ASSIGNMENT
The entries that follow should be written out exactly.

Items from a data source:
BEGIN

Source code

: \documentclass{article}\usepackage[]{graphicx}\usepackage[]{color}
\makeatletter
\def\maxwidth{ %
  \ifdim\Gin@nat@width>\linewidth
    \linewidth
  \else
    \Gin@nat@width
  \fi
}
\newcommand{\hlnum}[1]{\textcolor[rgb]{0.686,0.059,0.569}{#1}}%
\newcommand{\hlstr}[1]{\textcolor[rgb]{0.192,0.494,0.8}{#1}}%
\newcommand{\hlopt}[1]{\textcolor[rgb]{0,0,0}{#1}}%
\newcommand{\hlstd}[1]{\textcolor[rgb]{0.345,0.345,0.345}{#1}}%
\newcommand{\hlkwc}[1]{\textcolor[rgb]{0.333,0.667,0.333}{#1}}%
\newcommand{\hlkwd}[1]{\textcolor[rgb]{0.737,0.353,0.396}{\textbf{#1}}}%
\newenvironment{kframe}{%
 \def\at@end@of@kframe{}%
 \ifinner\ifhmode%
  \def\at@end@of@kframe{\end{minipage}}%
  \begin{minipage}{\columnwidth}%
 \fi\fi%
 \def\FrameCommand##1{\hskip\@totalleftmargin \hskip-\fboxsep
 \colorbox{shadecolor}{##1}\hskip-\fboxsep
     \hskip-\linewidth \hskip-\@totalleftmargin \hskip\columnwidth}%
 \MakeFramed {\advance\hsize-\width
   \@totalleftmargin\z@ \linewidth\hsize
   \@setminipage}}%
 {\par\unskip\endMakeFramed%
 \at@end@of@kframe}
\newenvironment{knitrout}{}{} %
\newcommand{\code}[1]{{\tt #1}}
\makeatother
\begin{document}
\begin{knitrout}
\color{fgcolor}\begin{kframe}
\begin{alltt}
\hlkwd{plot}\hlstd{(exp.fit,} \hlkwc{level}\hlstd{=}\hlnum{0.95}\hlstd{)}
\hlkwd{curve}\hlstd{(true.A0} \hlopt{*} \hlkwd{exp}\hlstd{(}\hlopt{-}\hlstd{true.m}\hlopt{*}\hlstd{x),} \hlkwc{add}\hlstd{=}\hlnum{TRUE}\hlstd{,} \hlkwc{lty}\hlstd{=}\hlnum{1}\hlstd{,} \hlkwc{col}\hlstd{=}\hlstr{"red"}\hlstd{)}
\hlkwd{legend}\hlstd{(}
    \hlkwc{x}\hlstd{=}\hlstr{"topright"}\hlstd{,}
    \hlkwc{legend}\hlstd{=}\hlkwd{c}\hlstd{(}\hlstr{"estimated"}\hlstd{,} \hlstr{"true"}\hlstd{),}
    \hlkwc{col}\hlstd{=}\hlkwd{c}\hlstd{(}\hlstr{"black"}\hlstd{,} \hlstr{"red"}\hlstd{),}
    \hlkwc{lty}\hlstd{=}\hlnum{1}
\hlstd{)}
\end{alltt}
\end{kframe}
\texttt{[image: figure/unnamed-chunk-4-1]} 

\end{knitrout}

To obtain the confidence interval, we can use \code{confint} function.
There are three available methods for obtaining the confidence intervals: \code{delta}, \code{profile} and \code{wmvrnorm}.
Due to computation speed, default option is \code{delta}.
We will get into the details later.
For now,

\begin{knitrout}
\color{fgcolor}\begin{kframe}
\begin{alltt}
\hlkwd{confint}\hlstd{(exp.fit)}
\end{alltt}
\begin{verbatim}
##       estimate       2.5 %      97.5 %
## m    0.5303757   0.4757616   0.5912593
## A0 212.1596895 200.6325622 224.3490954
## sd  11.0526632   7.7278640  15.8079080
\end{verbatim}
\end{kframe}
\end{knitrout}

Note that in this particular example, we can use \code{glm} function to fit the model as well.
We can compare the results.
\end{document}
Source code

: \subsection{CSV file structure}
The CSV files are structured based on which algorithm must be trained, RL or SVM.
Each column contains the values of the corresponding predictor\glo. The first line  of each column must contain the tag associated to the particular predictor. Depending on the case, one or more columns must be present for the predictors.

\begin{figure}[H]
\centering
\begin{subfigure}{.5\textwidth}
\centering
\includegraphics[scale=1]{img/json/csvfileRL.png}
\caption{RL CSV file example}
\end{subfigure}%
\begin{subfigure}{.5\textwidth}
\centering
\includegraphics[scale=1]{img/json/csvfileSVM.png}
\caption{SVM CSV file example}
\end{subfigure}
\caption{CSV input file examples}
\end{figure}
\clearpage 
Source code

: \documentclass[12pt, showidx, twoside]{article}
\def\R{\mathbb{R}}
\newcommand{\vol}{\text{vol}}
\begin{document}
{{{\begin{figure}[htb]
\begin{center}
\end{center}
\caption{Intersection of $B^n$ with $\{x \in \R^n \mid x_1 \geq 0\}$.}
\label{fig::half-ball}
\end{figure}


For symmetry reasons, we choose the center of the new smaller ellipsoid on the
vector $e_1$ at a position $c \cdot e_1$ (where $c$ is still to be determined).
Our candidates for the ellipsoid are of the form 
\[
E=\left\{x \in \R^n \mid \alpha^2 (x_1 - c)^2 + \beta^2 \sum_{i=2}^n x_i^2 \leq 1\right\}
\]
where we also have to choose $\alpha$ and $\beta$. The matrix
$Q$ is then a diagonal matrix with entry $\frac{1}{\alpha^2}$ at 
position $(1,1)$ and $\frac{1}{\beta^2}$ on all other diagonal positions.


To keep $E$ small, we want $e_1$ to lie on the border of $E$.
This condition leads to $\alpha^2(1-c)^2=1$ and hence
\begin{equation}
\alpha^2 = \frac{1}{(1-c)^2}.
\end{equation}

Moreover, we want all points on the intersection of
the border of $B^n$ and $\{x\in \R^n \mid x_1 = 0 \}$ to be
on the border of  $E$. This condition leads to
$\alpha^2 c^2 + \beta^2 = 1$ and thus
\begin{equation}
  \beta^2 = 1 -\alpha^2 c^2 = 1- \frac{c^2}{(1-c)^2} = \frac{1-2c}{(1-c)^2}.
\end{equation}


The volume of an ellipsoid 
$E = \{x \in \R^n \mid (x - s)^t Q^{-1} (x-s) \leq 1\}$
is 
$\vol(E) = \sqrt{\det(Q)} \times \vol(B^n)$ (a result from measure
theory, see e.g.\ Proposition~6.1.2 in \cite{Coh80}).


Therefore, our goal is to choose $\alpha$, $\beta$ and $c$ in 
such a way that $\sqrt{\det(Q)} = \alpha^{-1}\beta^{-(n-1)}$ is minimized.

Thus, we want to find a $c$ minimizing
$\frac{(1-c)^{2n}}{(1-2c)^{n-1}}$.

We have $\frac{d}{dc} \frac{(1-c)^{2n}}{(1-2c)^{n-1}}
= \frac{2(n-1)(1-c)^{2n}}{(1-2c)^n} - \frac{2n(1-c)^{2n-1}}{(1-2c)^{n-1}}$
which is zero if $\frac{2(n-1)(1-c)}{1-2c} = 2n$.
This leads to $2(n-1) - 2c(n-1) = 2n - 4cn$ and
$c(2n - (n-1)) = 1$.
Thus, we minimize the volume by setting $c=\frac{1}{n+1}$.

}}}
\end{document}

END

YOUR SOLUTION
Source code

: \documentclass{article}\usepackage[]{graphicx}\usepackage[]{color}
\makeatletter
\def\maxwidth{ %
  \ifdim\Gin@nat@width>\linewidth
    \linewidth
  \else
    \Gin@nat@width
  \fi
}
\newcommand{\hlnum}[1]{\textcolor[rgb]{0.686,0.059,0.569}{#1}}%
\newcommand{\hlstr}[1]{\textcolor[rgb]{0.192,0.494,0.8}{#1}}%
\newcommand{\hlopt}[1]{\textcolor[rgb]{0,0,0}{#1}}%
\newcommand{\hlstd}[1]{\textcolor[rgb]{0.345,0.345,0.345}{#1}}%
\newcommand{\hlkwc}[1]{\textcolor[rgb]{0.333,0.667,0.333}{#1}}%
\newcommand{\hlkwd}[1]{\textcolor[rgb]{0.737,0.353,0.396}{\textbf{#1}}}%
\newenvironment{kframe}{%
 \def\at@end@of@kframe{}%
 \ifinner\ifhmode%
  \def\at@end@of@kframe{\end{minipage}}%
  \begin{minipage}{\columnwidth}%
 \fi\fi%
 \def\FrameCommand##1{\hskip\@totalleftmargin \hskip-\fboxsep
 \colorbox{shadecolor}{##1}\hskip-\fboxsep
     \hskip-\linewidth \hskip-\@totalleftmargin \hskip\columnwidth}%
 \MakeFramed {\advance\hsize-\width
   \@totalleftmargin\z@ \linewidth\hsize
   \@setminipage}}%
 {\par\unskip\endMakeFramed%
 \at@end@of@kframe}
\newenvironment{knitrout}{}{} %
\newcommand{\code}[1]{{\tt #1}}
\makeatother
\begin{document}
\begin{knitrout}
\color{fgcolor}\begin{kframe}
\begin{alltt}
\hlkwd{plot}\hlstd{(exp.fit,} \hlkwc{level}\hlstd{=}\hlnum{0.95}\hlstd{)}
\hlkwd{curve}\hlstd{(true.A0} \hlopt{*} \hlkwd{exp}\hlstd{(}\hlopt{-}\hlstd{true.m}\hlopt{*}\hlstd{x),} \hlkwc{add}\hlstd{=}\hlnum{TRUE}\hlstd{,} \hlkwc{lty}\hlstd{=}\hlnum{1}\hlstd{,} \hlkwc{col}\hlstd{=}\hlstr{"red"}\hlstd{)}
\hlkwd{legend}\hlstd{(}
    \hlkwc{x}\hlstd{=}\hlstr{"topright"}\hlstd{,}
    \hlkwc{legend}\hlstd{=}\hlkwd{c}\hlstd{(}\hlstr{"estimated"}\hlstd{,} \hlstr{"true"}\hlstd{),}
    \hlkwc{col}\hlstd{=}\hlkwd{c}\hlstd{(}\hlstr{"black"}\hlstd{,} \hlstr{"red"}\hlstd{),}
    \hlkwc{lty}\hlstd{=}\hlnum{1}
\hlstd{)}
\end{alltt}
\end{kframe}
\texttt{[image: figure/unnamed-chunk-4-1]} 

\end{knitrout}

To obtain the confidence interval, we can use \code{confint} function.
There are three available methods for obtaining the confidence intervals: \code{delta}, \code{profile} and \code{wmvrnorm}.
Due to computation speed, default option is \code{delta}.
We will get into the details later.
For now,

\begin{knitrout}
\color{fgcolor}\begin{kframe}
\begin{alltt}
\hlkwd{confint}\hlstd{(exp.fit)}
\end{alltt}
\begin{verbatim}
##       estimate       2.5 %      97.5 %
## m    0.5303757   0.4757616   0.5912593
## A0 212.1596895 200.6325622 224.3490954
## sd  11.0526632   7.7278640  15.8079080
\end{verbatim}
\end{kframe}
\end{knitrout}

Note that in this particular example, we can use \code{glm} function to fit the model as well.
We can compare the results.
\end{document}
Source code

: \subsection{CSV file structure}
The CSV files are structured based on which algorithm must be trained, RL or SVM.
Each column contains the values of the corresponding predictor\glo. The first line  of each column must contain the tag associated to the particular predictor. Depending on the case, one or more columns must be present for the predictors.

\begin{figure}[H]
\centering
\begin{subfigure}{.5\textwidth}
\centering
\includegraphics[scale=1]{img/json/csvfileRL.png}
\caption{RL CSV file example}
\end{subfigure}%
\begin{subfigure}{.5\textwidth}
\centering
\includegraphics[scale=1]{img/json/csvfileSVM.png}
\caption{SVM CSV file example}
\end{subfigure}
\caption{CSV input file examples}
\end{figure}
\clearpage 
Source code

: \documentclass[12pt, showidx, twoside]{article}
\def\R{\mathbb{R}}
\newcommand{\vol}{\text{vol}}
\begin{document}
{{{\begin{figure}[htb]
\begin{center}
\end{center}
\caption{Intersection of $B^n$ with $\{x \in \R^n \mid x_1 \geq 0\}$.}
\label{fig::half-ball}
\end{figure}


For symmetry reasons, we choose the center of the new smaller ellipsoid on the
vector $e_1$ at a position $c \cdot e_1$ (where $c$ is still to be determined).
Our candidates for the ellipsoid are of the form 
\[
E=\left\{x \in \R^n \mid \alpha^2 (x_1 - c)^2 + \beta^2 \sum_{i=2}^n x_i^2 \leq 1\right\}
\]
where we also have to choose $\alpha$ and $\beta$. The matrix
$Q$ is then a diagonal matrix with entry $\frac{1}{\alpha^2}$ at 
position $(1,1)$ and $\frac{1}{\beta^2}$ on all other diagonal positions.


To keep $E$ small, we want $e_1$ to lie on the border of $E$.
This condition leads to $\alpha^2(1-c)^2=1$ and hence
\begin{equation}
\alpha^2 = \frac{1}{(1-c)^2}.
\end{equation}

Moreover, we want all points on the intersection of
the border of $B^n$ and $\{x\in \R^n \mid x_1 = 0 \}$ to be
on the border of  $E$. This condition leads to
$\alpha^2 c^2 + \beta^2 = 1$ and thus
\begin{equation}
  \beta^2 = 1 -\alpha^2 c^2 = 1- \frac{c^2}{(1-c)^2} = \frac{1-2c}{(1-c)^2}.
\end{equation}


The volume of an ellipsoid 
$E = \{x \in \R^n \mid (x - s)^t Q^{-1} (x-s) \leq 1\}$
is 
$\vol(E) = \sqrt{\det(Q)} \times \vol(B^n)$ (a result from measure
theory, see e.g.\ Proposition~6.1.2 in \cite{Coh80}).


Therefore, our goal is to choose $\alpha$, $\beta$ and $c$ in 
such a way that $\sqrt{\det(Q)} = \alpha^{-1}\beta^{-(n-1)}$ is minimized.

Thus, we want to find a $c$ minimizing
$\frac{(1-c)^{2n}}{(1-2c)^{n-1}}$.

We have $\frac{d}{dc} \frac{(1-c)^{2n}}{(1-2c)^{n-1}}
= \frac{2(n-1)(1-c)^{2n}}{(1-2c)^n} - \frac{2n(1-c)^{2n-1}}{(1-2c)^{n-1}}$
which is zero if $\frac{2(n-1)(1-c)}{1-2c} = 2n$.
This leads to $2(n-1) - 2c(n-1) = 2n - 4cn$ and
$c(2n - (n-1)) = 1$.
Thus, we minimize the volume by setting $c=\frac{1}{n+1}$.

}}}
\end{document}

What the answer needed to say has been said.